While it is unclear whether any such order was ever prepared during the two years between the entry of the divorce decree and the Debtor’s chapter 13 bankruptcy filing on September 4, 2014, the parties agree that no qualified domestic relations order (QDRO) was ever entered by the state court.

On October 22, 2014, the Movant filed a proof of claim that did not include amounts related to the division of the Debtor’s retirement plans. The Movant’s proof of claim did reference an unknown amount of “stock,” apparently in reference to a separate obligation under the divorce decree to divide equally certain Frontier Communications stock options. The claims bar date passed on January 14, 2015. The Court confirmed the Debtor’s chapter 13 plan on October 23,2015.

On December 14, 2015, the Movant filed the instant motion for relief from stay authorizing her to proceed in domestic relations court for the purposes of allowing that court to enter one or more QDROs necessary to effectuate a division of the Debtor’s retirement accounts, as well as to receive a share of the Frontier Communications stock options and $4,000 in connection with the sale of the marital residence. (Mot. at 2.) The Debtor filed a response that simply registering his objection. (Docket No. 82.) The Court held a preliminary hearing on January 7, 2016. At the hearing, the Court denied the motion in part, denying it to the extent it dealt with the proceeds from the sale of the marital residence, since that issue had been previously resolved by an agreed order. The Court’s order (Docket No. 83) also scheduled further briefing on the issue of the Movant’s request to proceed to a QDRO in domestic relations court, as well as on the issue of the Frontier Communications stock options. Pursuant to that order, and the Court’s January 26, 2016 Scheduling Order (Docket No. 84), the Movant submitted a brief in support of her Motion (Docket No. 87) on February 29, 2016, and the Debtor submitted a brief in opposition (Docket No. 88) on March 31, 2016.

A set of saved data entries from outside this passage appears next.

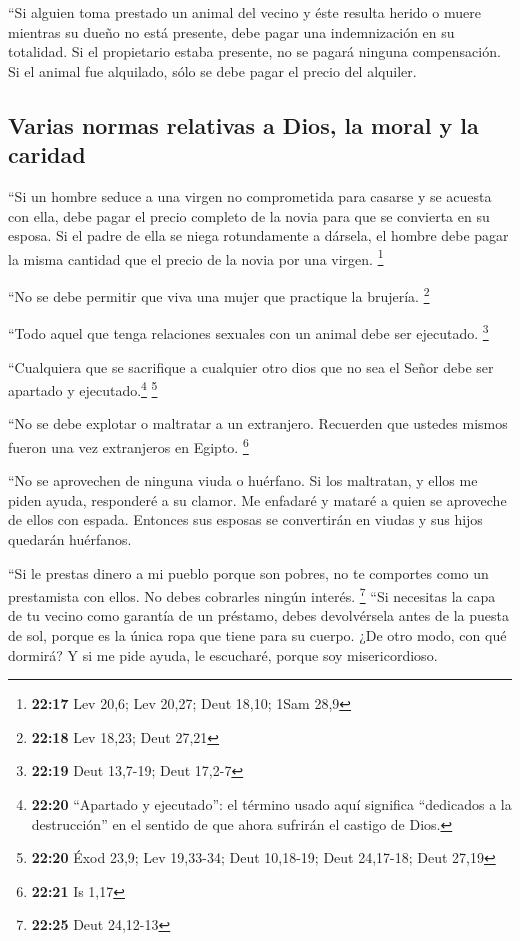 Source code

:  ``Si alguien toma prestado un animal del vecino y éste
resulta herido o muere mientras su dueño no está presente, debe pagar
una indemnización en su totalidad.  Si el propietario
estaba presente, no se pagará ninguna compensación. Si el animal fue
alquilado, sólo se debe pagar el precio del alquiler.

\hypertarget{varias-normas-relativas-a-dios-la-moral-y-la-caridad}{%
\subsection{Varias normas relativas a Dios, la moral y la
caridad}\label{varias-normas-relativas-a-dios-la-moral-y-la-caridad}}

 ``Si un hombre seduce a una virgen no comprometida para
casarse y se acuesta con ella, debe pagar el precio completo de la novia
para que se convierta en su esposa.  Si el padre de ella
se niega rotundamente a dársela, el hombre debe pagar la misma cantidad
que el precio de la novia por una virgen. \footnote{\textbf{22:17} Lev
  20,6; Lev 20,27; Deut 18,10; 1Sam 28,9}

 ``No se debe permitir que viva una mujer que practique
la brujería. \footnote{\textbf{22:18} Lev 18,23; Deut 27,21}

 ``Todo aquel que tenga relaciones sexuales con un animal
debe ser ejecutado. \footnote{\textbf{22:19} Deut 13,7-19; Deut 17,2-7}

 ``Cualquiera que se sacrifique a cualquier otro dios que
no sea el Señor debe ser apartado y ejecutado.\footnote{\textbf{22:20}
  ``Apartado y ejecutado'': el término usado aquí significa ``dedicados
  a la destrucción'' en el sentido de que ahora sufrirán el castigo de
  Dios.} \footnote{\textbf{22:20} Éxod 23,9; Lev 19,33-34; Deut
  10,18-19; Deut 24,17-18; Deut 27,19}

 ``No se debe explotar o maltratar a un extranjero.
Recuerden que ustedes mismos fueron una vez extranjeros en Egipto.
\footnote{\textbf{22:21} Is 1,17}

 ``No se aprovechen de ninguna viuda o huérfano.
 Si los maltratan, y ellos me piden ayuda, responderé a
su clamor.  Me enfadaré y mataré a quien se aproveche de
ellos con espada. Entonces sus esposas se convertirán en viudas y sus
hijos quedarán huérfanos.

 ``Si le prestas dinero a mi pueblo porque son pobres, no
te comportes como un prestamista con ellos. No debes cobrarles ningún
interés. \footnote{\textbf{22:25} Deut 24,12-13}  ``Si
necesitas la capa de tu vecino como garantía de un préstamo, debes
devolvérsela antes de la puesta de sol,  porque es la
única ropa que tiene para su cuerpo. ¿De otro modo, con qué dormirá? Y
si me pide ayuda, le escucharé, porque soy misericordioso.

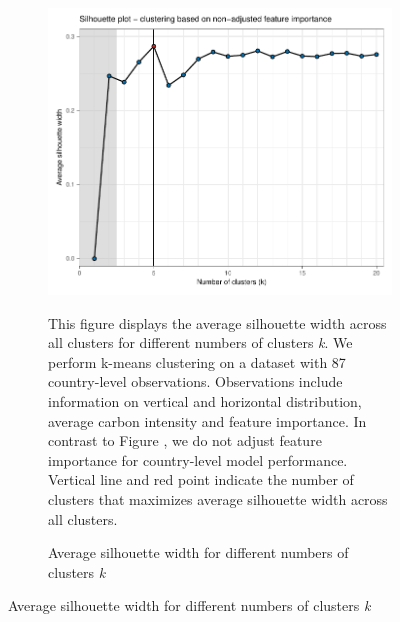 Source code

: \begin{figure}[ht!]\ContinuedFloat
   \centering
   \begin{subfigure}[b]{\textwidth}
   \centering
   \caption{Average silhouette width for different numbers of clusters \textit{k}} \label{fig:G1_silhouette}
   \includegraphics{Figures_Appendix/Figure_Silhouette_1}
   \begin{subcaption2}
     This figure displays the average silhouette width across all clusters for different numbers of clusters \textit{k}. We perform k-means clustering on a dataset with 87 country-level observations. Observations include information on vertical and horizontal distribution, average carbon intensity and feature importance. In contrast to Figure , we do not adjust feature importance for country-level model performance. Vertical line and red point indicate the number of clusters that maximizes average silhouette width across all clusters.
   \end{subcaption2}
   \end{subfigure}
 \end{figure}

 \clearpage

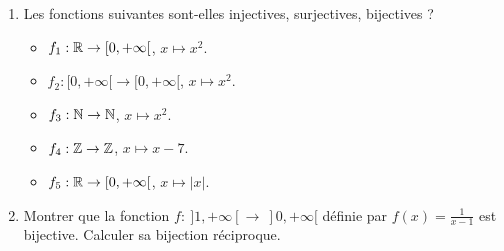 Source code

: \begin{frame}
\begin{miniexercice}
\begin{enumerate}
  \item Les fonctions suivantes sont-elles injectives, surjectives, bijectives ? 
\begin{itemize}
  \item $f_1 : \mathbb{R} \to [0,+\infty[$, $x \mapsto x^2$.
  \item $f_2 : [0,+\infty[ \to [0,+\infty[$, $x \mapsto x^2$.
  \item $f_3 : \mathbb{N} \to \mathbb{N}$, $x \mapsto x^2$.
  \item $f_4 : \mathbb{Z} \to \mathbb{Z}$, $x \mapsto x-7$.
  \item $f_5 : \mathbb{R} \to [0, +\infty[$, $x \mapsto |x|$.
\end{itemize}

  \item Montrer que la fonction $f : \  ]1,+\infty[ \to \ ]0,+\infty[$ définie par $f(x)=\frac{1}{x-1}$ 
  est bijective. Calculer sa bijection réciproque.
\end{enumerate}
\end{miniexercice}
\end{frame}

The Court held oral argument on the Motion on April 7, 2016. At that hearing, the Movant voluntarily withdrew the Motion with respect to the Frontier Communications stock options. The Court heard the arguments of both parties and then scheduled further supplemental briefing before taking the matter under advisement. (Docket No. 89.) The Movant filed her supplemental brief in support (Docket No. 91) on May 6, 2016. The Debtor filed his supplemental brief in opposition (Docket No. 92) on May 27, 2016. The Court then took the matter under advisement.

LEGAL ANALYSIS

A. Standard For Relief From Stay Pursuant to 11 U.S.C. § 362(d).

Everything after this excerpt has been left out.